Quelle serait la position de l'homme et de l'écrivain Tatarka dans notre aujourd'hui oublieux de tout et dispendieux de riens ?
Voici deux documents, le premier en vidéo (57 secondes d'écoute sur ce lien INA), dans lequel Tatarka se confie sur le mouvement de la jeunesse tchécoslovaque en mai 1968, qu'il dit « déçue par le parti », mais qu'il suppose néanmoins soucieuse de préserver la « démocratie populaire ».
Le second est un extrait de La Rencontre avec Tatarka, où le vieil écrivain confie à Bernard Noël ce qu'est selon lui le « bon emploi » d'un écrivain :
« [...] Comment conserver la communauté humaine ? Comment faire que la vie soit plus supportable ? J'aurais besoin d'autres de vos mots. Comparez une représentation théâtrale et la rencontre de deux hommes... Il m'est arrivé bien des fois que la rencontre d'un homme représente un grand événement, une action décisive... ou une représentation décisive. Il faudrait pouvoir formuler cet acte, cette action, qui se déploie entre deux hommes, ou entre les membres d'une petite société. Notre peau est écrite, c'est votre expression, écrite de signes qui sont pour la plupart inconnus. Et ces signes disent pourtant la possibilité de communication entre deux hommes qui ne parlent pas, qui restent en silence. C'est le grand mot des rabbins ukrainiens quand ils disent que le silence est soit une fumée, soit une communication. Des livres, il ne reste qu'une situation et quelques mots dans la mémoire. On s'efforce, on cherche, mais c'est si peu l'effort, la recherche. »
« Par exemple, quand j'ai été blessé par cette automobile, à Prague, j'ai été dans un centre de réhabilitation, et là, il y avait toujours quelqu'un pour demander : “Dites-moi pourquoi j'ai perdu ma jambe.” “Dites-moi pourquoi j'ai sauté par la fenêtre. Je n'avais plus envie de vivre mais en tombant par terre j'ai trouvé l'envie de vivre.” Et comme ça, dans un lieu qui est un choix de malheurs absurdes, de mutilations provoquées par l'hypocrisie, la bêtise, l'avarice, et chaque semaine se renouvelle le nombre des malheurs... »
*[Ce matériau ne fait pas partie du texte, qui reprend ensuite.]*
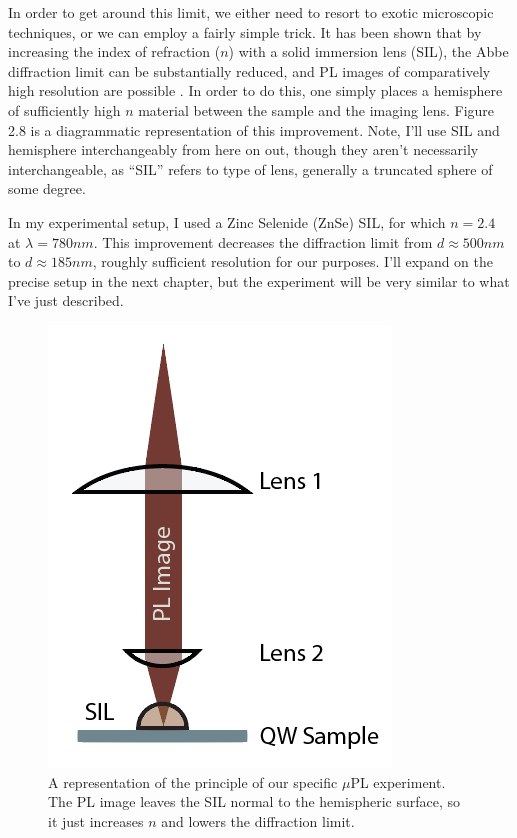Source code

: \indent In order to get around this limit, we either need to resort to exotic microscopic techniques, or we can employ a fairly simple trick. It has been shown that by increasing the index of refraction ($n$) with a solid immersion lens (SIL), the Abbe diffraction limit can be substantially reduced, and PL images of comparatively high resolution are possible  \cite{yoshitaapp}. In order to do this, one simply places a hemisphere of sufficiently high $n$ material between the sample and the imaging lens. Figure 2.8 is a diagrammatic representation of this improvement. Note, I'll use SIL and hemisphere interchangeably from here on out, though they aren't necessarily interchangeable, as ``SIL'' refers to type of lens, generally a truncated sphere of some degree. 

\indent In my experimental setup, I used a Zinc Selenide (ZnSe) SIL, for which $n = 2.4$ at $\lambda = 780 nm$. This improvement decreases the diffraction limit from $d \approx 500nm$ to $ d \approx 185 nm$, roughly sufficient resolution for our purposes. I'll expand on the precise setup in the next chapter, but the experiment will be very similar to what I've just described.
\begin{figure}[h!]
\label{confocal2}
\centering
\includegraphics[width = .3\textwidth]{confocal2.png}
\caption{\doublespacing A representation of the principle of our specific $\mu$PL experiment. The PL image leaves the SIL normal to the hemispheric surface, so it just increases $n$ and lowers the diffraction limit.}
\end{figure}

\newpage
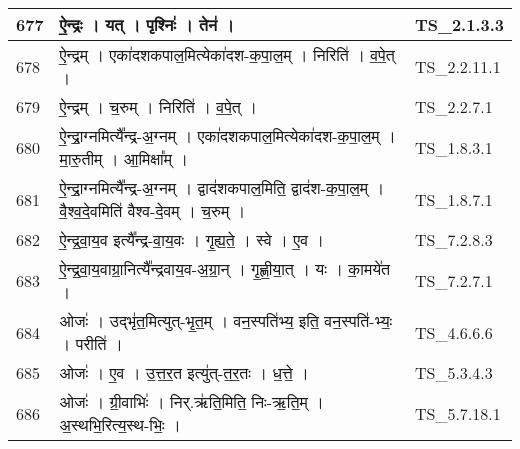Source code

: \documentclass[17pt]{extarticle}
\begin{document}
\begin{longtable}{||p{0.4in}||p{4.9in}||p{0.9in}||}
    \hline
        
    677 & ऐ॒न्द्रः   ।   यत्   ।   पृश्निः॑   ।   तेन॑   ।    & TS\_2.1.3.3       \\
    
    \hline
        
    678 & ऐ॒न्द्रम्   ।   एका॑दशकपाल॒मित्येका॑दश{-}क॒पा॒ल॒म्   ।   निरिति॑   ।   व॒पे॒त्   ।    & TS\_2.2.11.1       \\
    
    \hline
        
    679 & ऐ॒न्द्रम्   ।   च॒रुम्   ।   निरिति॑   ।   व॒पे॒त्   ।    & TS\_2.2.7.1       \\
    
    \hline
        
    680 & ऐ॒न्द्रा॒ग्नमित्यै᳚न्द्र{-}अ॒ग्नम्   ।   एका॑दशकपाल॒मित्येका॑दश{-}क॒पा॒ल॒म्   ।   मा॒रु॒तीम्   ।   आ॒मिक्षा᳚म्   ।    & TS\_1.8.3.1       \\
    
    \hline
        
    681 & ऐ॒न्द्रा॒ग्नमित्यै᳚न्द्र{-}अ॒ग्नम्   ।   द्वाद॑शकपाल॒मिति॒ द्वाद॑श{-}क॒पा॒ल॒म्   ।   वै॒श्व॒दे॒वमिति॑ वैश्व{-}दे॒वम्   ।   च॒रुम्   ।    & TS\_1.8.7.1       \\
    
    \hline
        
    682 & ऐ॒न्द्र॒वा॒य॒व इत्यै᳚न्द्र{-}वा॒य॒वः   ।   गृ॒ह्य॒ते॒   ।   स्वे   ।   ए॒व   ।    & TS\_7.2.8.3       \\
    
    \hline
        
    683 & ऐ॒न्द्र॒वा॒य॒वाग्रा॒नित्यै᳚न्द्रवाय॒व{-}अ॒ग्रा॒न्   ।   गृ॒ह्णी॒या॒त्   ।   यः   ।   का॒मये॑त   ।    & TS\_7.2.7.1       \\
    
    \hline
        
    684 & ओजः॑   ।   उद्भृ॑त॒मित्युत्{-}भृ॒त॒म्   ।   वन॒स्पति॑भ्य॒ इति॒ वन॒स्पति॑{-}भ्यः॒   ।   परीति॑   ।    & TS\_4.6.6.6       \\
    
    \hline
        
    685 & ओजः॑   ।   ए॒व   ।   उ॒त्त॒र॒त इत्यु॑त्{-}त॒र॒तः   ।   ध॒त्ते॒   ।    & TS\_5.3.4.3       \\
    
    \hline
        
    686 & ओजः॑   ।   ग्री॒वाभिः॑   ।   निर्.ऋ॑ति॒मिति॒ निः{-}ऋ॒ति॒म्   ।   अ॒स्थभि॒रित्य॒स्थ{-}भिः॒   ।    & TS\_5.7.18.1       \\
    

\end{longtable}
\end{document}
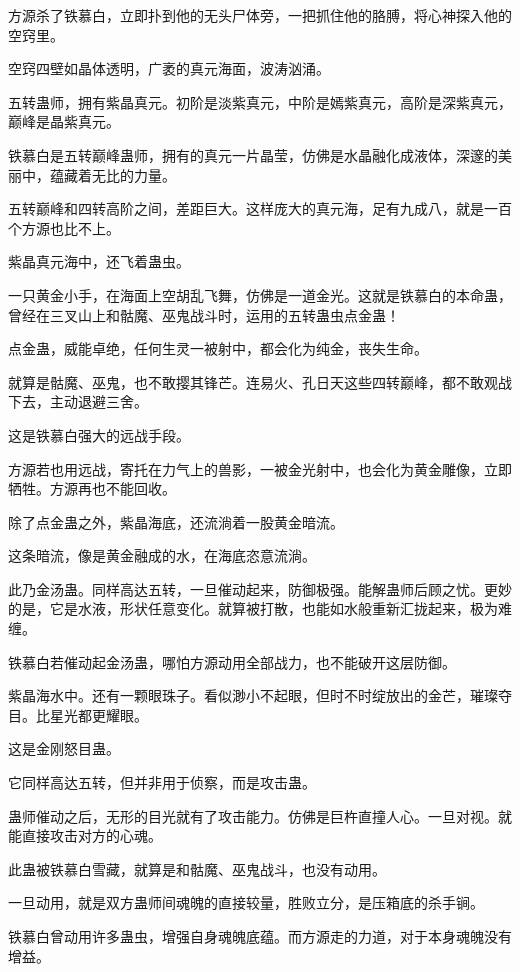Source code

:
\begin{this_body}

方源杀了铁慕白，立即扑到他的无头尸体旁，一把抓住他的胳膊，将心神探入他的空窍里。

空窍四壁如晶体透明，广袤的真元海面，波涛汹涌。

五转蛊师，拥有紫晶真元。初阶是淡紫真元，中阶是嫣紫真元，高阶是深紫真元，巅峰是晶紫真元。

铁慕白是五转巅峰蛊师，拥有的真元一片晶莹，仿佛是水晶融化成液体，深邃的美丽中，蕴藏着无比的力量。

五转巅峰和四转高阶之间，差距巨大。这样庞大的真元海，足有九成八，就是一百个方源也比不上。

紫晶真元海中，还飞着蛊虫。

一只黄金小手，在海面上空胡乱飞舞，仿佛是一道金光。这就是铁慕白的本命蛊，曾经在三叉山上和骷魔、巫鬼战斗时，运用的五转蛊虫点金蛊！

点金蛊，威能卓绝，任何生灵一被射中，都会化为纯金，丧失生命。

就算是骷魔、巫鬼，也不敢撄其锋芒。连易火、孔日天这些四转巅峰，都不敢观战下去，主动退避三舍。

这是铁慕白强大的远战手段。

方源若也用远战，寄托在力气上的兽影，一被金光射中，也会化为黄金雕像，立即牺牲。方源再也不能回收。

除了点金蛊之外，紫晶海底，还流淌着一股黄金暗流。

这条暗流，像是黄金融成的水，在海底恣意流淌。

此乃金汤蛊。同样高达五转，一旦催动起来，防御极强。能解蛊师后顾之忧。更妙的是，它是水液，形状任意变化。就算被打散，也能如水般重新汇拢起来，极为难缠。

铁慕白若催动起金汤蛊，哪怕方源动用全部战力，也不能破开这层防御。

紫晶海水中。还有一颗眼珠子。看似渺小不起眼，但时不时绽放出的金芒，璀璨夺目。比星光都更耀眼。

这是金刚怒目蛊。

它同样高达五转，但并非用于侦察，而是攻击蛊。

蛊师催动之后，无形的目光就有了攻击能力。仿佛是巨杵直撞人心。一旦对视。就能直接攻击对方的心魂。

此蛊被铁慕白雪藏，就算是和骷魔、巫鬼战斗，也没有动用。

一旦动用，就是双方蛊师间魂魄的直接较量，胜败立分，是压箱底的杀手锏。

铁慕白曾动用许多蛊虫，增强自身魂魄底蕴。而方源走的力道，对于本身魂魄没有增益。


\end{this_body}
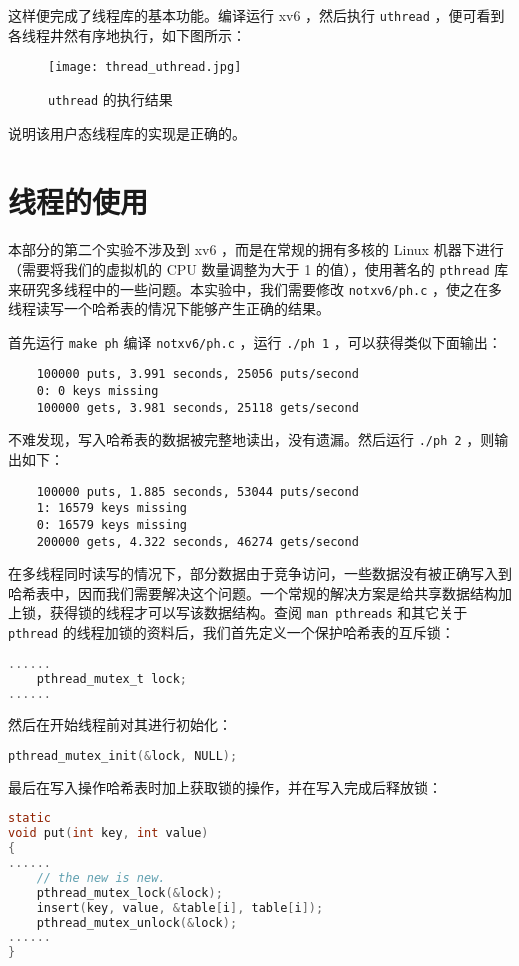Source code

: 这样便完成了线程库的基本功能。编译运行 xv6 ，然后执行 \lstinline{uthread} ，便可看到各线程井然有序地执行，如下图所示：
\begin{figure}[H]
  \centering
  \texttt{[image: thread\_uthread.jpg]}
  \caption{ \lstinline{uthread} 的执行结果}
\end{figure}
说明该用户态线程库的实现是正确的。

\section{线程的使用}

本部分的第二个实验不涉及到 xv6 ，而是在常规的拥有多核的 Linux 机器下进行（需要将我们的虚拟机的 CPU 数量调整为大于 1 的值），使用著名的 \lstinline{pthread} 库来研究多线程中的一些问题。本实验中，我们需要修改 \lstinline{notxv6/ph.c} ，使之在多线程读写一个哈希表的情况下能够产生正确的结果。

首先运行 \lstinline{make ph} 编译 \lstinline{notxv6/ph.c} ，运行 \lstinline{./ph 1} ，可以获得类似下面输出：
\begin{lstlisting}
    100000 puts, 3.991 seconds, 25056 puts/second
    0: 0 keys missing
    100000 gets, 3.981 seconds, 25118 gets/second
\end{lstlisting}

不难发现，写入哈希表的数据被完整地读出，没有遗漏。然后运行 \lstinline{./ph 2} ，则输出如下：
\begin{lstlisting}
    100000 puts, 1.885 seconds, 53044 puts/second
    1: 16579 keys missing
    0: 16579 keys missing
    200000 gets, 4.322 seconds, 46274 gets/second
\end{lstlisting}

在多线程同时读写的情况下，部分数据由于竞争访问，一些数据没有被正确写入到哈希表中，因而我们需要解决这个问题。一个常规的解决方案是给共享数据结构加上锁，获得锁的线程才可以写该数据结构。查阅 \lstinline{man pthreads} 和其它关于 \lstinline{pthread} 的线程加锁的资料后，我们首先定义一个保护哈希表的互斥锁：
\begin{lstlisting}[language=C]
......
    pthread_mutex_t lock;
......
\end{lstlisting}
然后在开始线程前对其进行初始化：
\begin{lstlisting}[language=C]
    pthread_mutex_init(&lock, NULL);
\end{lstlisting}
最后在写入操作哈希表时加上获取锁的操作，并在写入完成后释放锁：
\begin{lstlisting}[language=C]
static 
void put(int key, int value)
{
......
    // the new is new.
    pthread_mutex_lock(&lock);
    insert(key, value, &table[i], table[i]);
    pthread_mutex_unlock(&lock);
......  
}
\end{lstlisting}

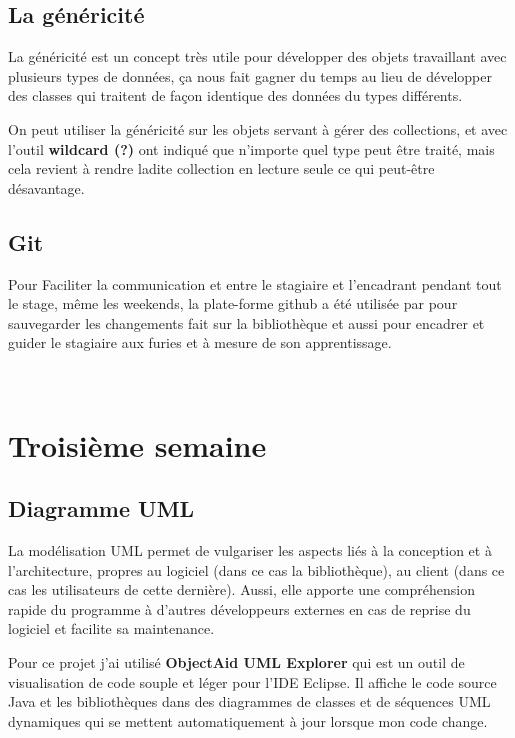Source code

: \documentclass[12pt]{report}
\begin{document}
\subsection{La généricité}
La généricité est un concept très utile pour développer des objets travaillant avec plusieurs types de données, ça nous fait gagner du temps au lieu de développer des classes qui traitent de façon identique des données du types différents.\newline

On peut utiliser la généricité sur les objets servant à gérer des collections, et avec l'outil \textbf{wildcard (?)} ont indiqué que n'importe quel type peut être traité, mais cela revient à rendre ladite collection en lecture seule ce qui peut-être désavantage. 

\newpage
\subsection{Git}
Pour Faciliter la communication et entre le stagiaire et l'encadrant pendant tout le stage, même les weekends, la plate-forme github a été utilisée par pour sauvegarder les changements fait sur la bibliothèque et aussi pour encadrer et guider le stagiaire aux furies et à mesure de son apprentissage.

~\\
\section{Troisième semaine}

\subsection{Diagramme UML}

La modélisation UML permet de vulgariser les aspects liés à la conception et à l’architecture, propres au logiciel (dans ce cas la bibliothèque), au client (dans ce cas les utilisateurs de cette dernière). Aussi, elle apporte une compréhension rapide du programme à d’autres développeurs externes en cas de reprise du logiciel et facilite sa maintenance. \newline

Pour ce projet j'ai utilisé \textbf{ObjectAid UML Explorer} qui est un outil de visualisation de code souple et léger pour l'IDE Eclipse. Il affiche le code source Java et les bibliothèques dans des diagrammes de classes et de séquences UML dynamiques qui se mettent automatiquement à jour lorsque mon code change.\newline
\end{document}
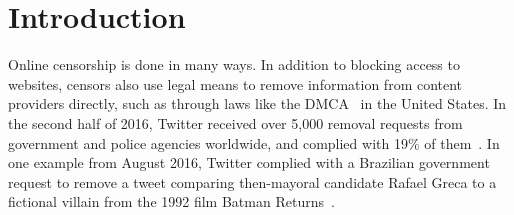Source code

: 




\section{Introduction}

Online censorship is done in many ways. In addition to blocking access to
websites, censors also use legal means to remove information from content
providers directly, such as through laws like the DMCA~\cite{dmca} in the United States.
In the second half of 2016, Twitter received
over 5,000 removal requests from government and police agencies worldwide, and
complied with 19\% of them~\cite{twitter-transparency}. In one example from August 2016, Twitter complied with
a Brazilian government request to remove a tweet comparing then-mayoral
candidate Rafael Greca to a fictional villain from the 1992 film Batman
Returns~\cite{twitter-rafael-greca}.

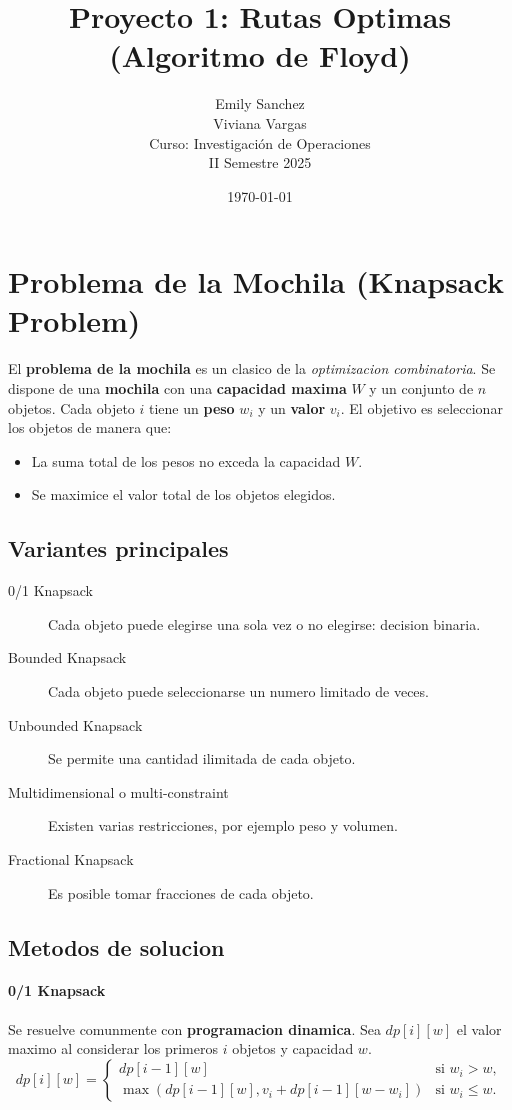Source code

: \documentclass{article}
\title{Proyecto 1: Rutas Optimas (Algoritmo de Floyd)}
\author{Emily Sanchez \\ Viviana Vargas \\[1cm] Curso: Investigación de Operaciones \\ II Semestre 2025}
\date{\today}
\begin{document}
\maketitle

\thispagestyle{empty}
\newpage
\setcounter{page}{1}

\section{Problema de la Mochila (Knapsack Problem)}

El \textbf{problema de la mochila} es un clasico de la \textit{optimizacion combinatoria}. Se dispone de una \textbf{mochila} con una \textbf{capacidad maxima} $W$ y un conjunto de $n$ objetos. Cada objeto $i$ tiene un \textbf{peso} $w_i$ y un \textbf{valor} $v_i$. El objetivo es seleccionar los objetos de manera que:
\begin{itemize}
  \item La suma total de los pesos no exceda la capacidad $W$.
  \item Se maximice el valor total de los objetos elegidos.
\end{itemize}

\subsection{Variantes principales}
\begin{description}
  \item[0/1 Knapsack] Cada objeto puede elegirse una sola vez o no elegirse: decision binaria.
  \item[Bounded Knapsack] Cada objeto puede seleccionarse un numero limitado de veces.
  \item[Unbounded Knapsack] Se permite una cantidad ilimitada de cada objeto.
  \item[Multidimensional o multi-constraint] Existen varias restricciones, por ejemplo peso y volumen.
  \item[Fractional Knapsack] Es posible tomar fracciones de cada objeto.
\end{description}

\subsection{Metodos de solucion}
\paragraph{0/1 Knapsack} Se resuelve comunmente con \textbf{programacion dinamica}. Sea $dp[i][w]$ el valor maximo al considerar los primeros $i$ objetos y capacidad $w$.
\[
dp[i][w] =
\begin{cases}
dp[i-1][w] & \text{si } w_i > w, \\
\max ( dp[i-1][w], v_i + dp[i-1][w - w_i] ) & \text{si } w_i \le w.
\end{cases}
\]
\end{document}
« Il y aurait là un bon emploi pour un écrivain, l'emploi de répondre à : “Pourquoi j'ai perdu ma jambe ?” “Pourquoi j'ai sauté par la fenêtre ?” Oui, un bon emploi, car c'est à l'écrivain qui ne peut rien dire de me dire pourquoi j'ai perdu mon cœur, perdu ma tête, perdu mon âme... »
Le texte de La Rencontre avec Tatarka est repris dans les écrits politiques de Bernard Noël, L'Outrage aux mots, « Œuvres II », P.O.L., 2011, 30 euros.